Help a Humanities student out. :P

ratboy's avatar

1 + 1 = 0 (mod 2).

What one can prove mathematically depends on which axioms one adopts.

Kurt Goedel, often called “the greatest logician since Aristotle,” concocted a “proof” of God’s existence. He never published it, but he shared it with a few colleagues. I don’t believe that many have found this proof compelling.

Blondesjon's avatar

@Fyrius . . . It’s existence is impossible but also necessary. A very divine integer indeed.

FireMadeFlesh's avatar

God cannot be disproved mathematically. God is a fluid concept, which may adapt to increases in knowledge. However small and complicated the space we leave for him becomes, some people will always find a way to squeeze him into accepted knowledge.

It can be shown that God is unlikely to exist, or that the existence of a God is irrelevant to human life, but that is through philosophical reasoning rather than a mathematical proof.

hiphiphopflipflapflop's avatar

@daemonelson I can out pedantic you. ;) i is strictly the square root of -1.

sqrt(-x) = i sqrt(x), where x is any real number greater than or equal to zero.

@Fyrius A real mutliple of i is called ‘imaginary’. A more general number of the form (a + bi) were a,b are real numbers is called ‘complex’.

An irrational number is a real number that cannot be expressed in the form of a fraction with integers in the numerator and denominator.

hiphiphopflipflapflop's avatar

Imaginary and complex numbers quickly became accepted as legitimate objects of inquiry once the notion of the complex plane was developed. This gave them a concrete geometric interpretation. The beauty of Euler’s formula helped greatly too.
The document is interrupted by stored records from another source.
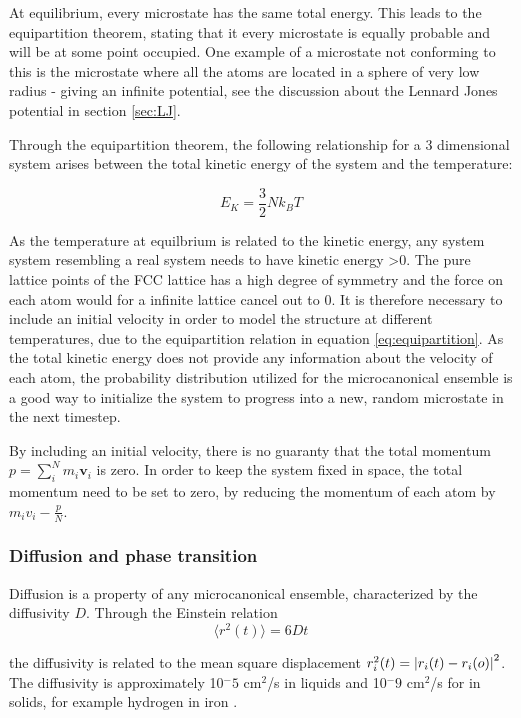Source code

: At equilibrium, every microstate has the same total energy. This leads to  the equipartition theorem, stating that it every microstate is equally probable and will be at some point occupied. One example of a microstate not conforming to this is the microstate where all the atoms are located in a sphere of very low radius - giving an infinite potential, see the discussion about the Lennard Jones potential in section \ref{sec:LJ}. 

Through the equipartition theorem, the following relationship for a 3 dimensional system arises between the total kinetic energy of the system and the temperature:

\begin{equation}\label{eq:equipartition}
E_K = \frac{3	}{2}Nk_BT
\end{equation}

As the temperature at equilbrium is related to the kinetic energy, any system system resembling a real system needs to have kinetic energy >0. The pure lattice points of the FCC lattice has a high degree of symmetry and the force on each atom would for a infinite lattice cancel out to 0. It is therefore necessary to include an initial velocity in order to model the structure at different temperatures, due to the equipartition relation in equation \ref{eq:equipartition}. As the total kinetic energy does not provide any information about the velocity of each atom, the probability distribution utilized for the microcanonical ensemble is a good way to initialize the system to progress into a new, random microstate in the next timestep. 

By including an initial velocity, there is no guaranty that the total momentum $ p = \sum\limits_{i}^{N} m_i\textbf{v}_i $ is zero. In order to keep the system fixed in space, the total momentum need to be set to zero, by reducing the momentum of each atom by $ m_iv_i - \frac{p}{N}$. 

\subsubsection{Diffusion and phase transition}
Diffusion is a property of any microcanonical ensemble, characterized by the diffusivity $ D $. Through the Einstein relation
\begin{equation}\label{eq:Einstein}
\langle r^2(t) \rangle = 6Dt
\end{equation}

the diffusivity is related to the mean square displacement $ r_i^2(t) = \abs{r_i(t) - r_i(o)}^2 $. The diffusivity is approximately 10$^-5$ cm$^2$/s in liquids and 10$^-9$ cm$^2$/s for in solids, for example hydrogen in iron \cite{wiki_diff}. 

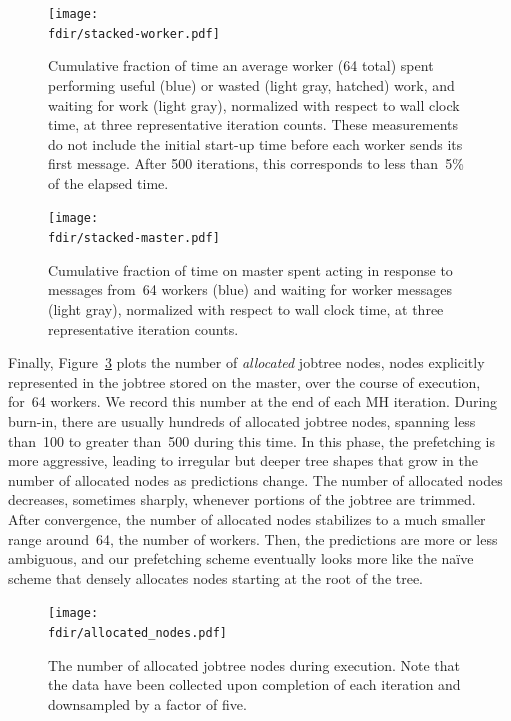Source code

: \documentclass[angelino.tex]{subfiles}
\newcommand{\fdir}{/Users/elaine/Dropbox/nips12-mcmc/consolidate/mixture-thesis}
\begin{document}
\begin{figure}[t!]
\begin{center}
\texttt{[image: \\fdir/stacked-worker.pdf]}
\end{center}
\vspace{-0.1in}
\caption{Cumulative fraction of time an average worker (64 total) spent performing
useful (blue) or wasted (light gray, hatched) work, and waiting for work (light gray),
normalized with respect to wall clock time, at three representative iteration counts.
These measurements do not include the initial start-up time before each worker
sends its first \WANTWORK message.
After 500 iterations, this corresponds to less than~5\% of the elapsed time.}
\label{fig:stacked-worker}
\end{figure}
%
\begin{figure}[t!]
\begin{center}
\texttt{[image: \\fdir/stacked-master.pdf]}
\end{center}
\vspace{-0.1in}
\caption{Cumulative fraction of time on master spent acting in response to
messages from~64 workers (blue) and waiting for worker messages (light gray),
normalized with respect to wall clock time, at three representative iteration counts.}
\label{fig:stacked-master}
\end{figure}


Finally, Figure~\ref{fig:allocated-nodes} plots the number of \emph{allocated}
jobtree nodes, \ie nodes explicitly represented in the jobtree stored on the
master, over the course of execution, for~64 workers.
We record this number at the end of each MH iteration.
During burn-in, there are usually hundreds of allocated jobtree nodes,
spanning less than~100 to greater than~500 during this time.
In this phase, the prefetching is more aggressive, leading to irregular but
deeper tree shapes that grow in the number of allocated nodes as predictions change.
The number of allocated nodes decreases, sometimes sharply, whenever portions
of the jobtree are trimmed.
After convergence, the number of allocated nodes stabilizes to a much smaller
range around~64, the number of workers.
Then, the predictions are more or less ambiguous, and our prefetching scheme 
eventually looks more like the na\"ive scheme that densely
allocates nodes starting at the root of the tree.

\begin{figure}[t!]
\centering
\texttt{[image: \\fdir/allocated\_nodes.pdf]}
\caption{The number of allocated jobtree nodes during execution.
Note that the data have been collected upon completion of each iteration
and downsampled by a factor of five.}
\label{fig:allocated-nodes}
\end{figure}
\end{document}
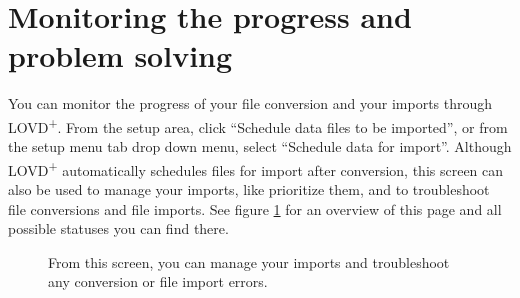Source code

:\section{Monitoring the progress and problem solving}
\label{sec:import_monitoring}
You can monitor the progress of your file conversion and your imports through LOVD\textsuperscript{+}.
From the setup area, click ``Schedule data files to be imported'',
 or from the setup menu tab drop down menu, select ``Schedule data for import''.
Although LOVD\textsuperscript{+} automatically schedules files for import after conversion, this screen can also be
 used to manage your imports, like prioritize them, and to troubleshoot file conversions and file imports.
See figure \ref{fig:c03s05_screenshot_import_scheduler_plus}
 for an overview of this page and all possible statuses you can find there.

\begin{figure}[ht]
  \begin{shaded}
    \caption{From this screen, you can manage your imports and troubleshoot any conversion or file import errors.}
    \label{fig:c03s05_screenshot_import_scheduler_plus}
  \end{shaded}
\end{figure}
hiphiphopflipflapflop's avatar

@pdworkin Thank you. Mathematical methods are not able to prove contingent facts of the universe. Was Einstein born on the 14th of March, 1879? Was JFK killed by a lone gunman or not? Did the Confederate States of America lose the Civil War? These questions require physical evidence to resolve. The existence or not of God (define God first!) would seem to me to be most likely a question of this sort.

Espiritus_Corvus's avatar

“It is a law of logic that one is never called upon to prove a negative. The real issue as far as man is concerned, is that when you accept such an important issue as the creation of the universe on faith you are destroying your confidence and the validity of your own mind. It has to be either reason or faith. I am against god for the reason that I don’t want to destroy reason” —Ayn Rand.

dpworkin's avatar

I’m just an empirical sort of guy.

janbb's avatar

Who are you, @pdworkin, John Locke?

dpworkin's avatar

David Hume. Can’t you get anything right?

janbb's avatar

Is anybody hume?

dpworkin's avatar

We’ll have to see about that. We’re empiricists.

janbb's avatar

Prove it to me.

hiphiphopflipflapflop's avatar

Where’s my missing shade of blue?

dpworkin's avatar

Cogito, ergo I’m right and you’re wrong.

gailcalled's avatar

The proof is in the Buche de Noel.

dpworkin's avatar

Bingo! By George, she’s got it!

janbb's avatar

@gailcalled That took an awful long time to compose. Nevertheless, it was an amuse buche.

janbb's avatar

@pdworkin Isn’t it “cogito ego”?

gailcalled's avatar

@janbb;I was busy feeling nasty, brutish and short. (If you’re feeling vulgar, amuse-bouche becomes an amuse-gueule)

Kant seem to stop.

dpworkin's avatar

Sure @gailcalled, just Hobbes on our bandwagon

gailcalled's avatar

Locke me up for the night.

janbb's avatar

@pdworkin Well, @gailcalled gets high marx for trying even if her engel is a little off.

gailcalled's avatar

OK. I am fox-trotskying off into the night.

janbb's avatar

@gailcalled What’s a matter, your humor is stalin’?

Qingu's avatar

You can mathematically prove the Biblical god doesn’t exist since the Bible contains numerous numerical contradictions.

ratboy's avatar

Just Hume or me, Kant you?

jaketheripper's avatar

@Qingu such as? I’m not doubting there are numerical inconsistencies but rather that they disprove the existence of God, so which ones did you have in mind?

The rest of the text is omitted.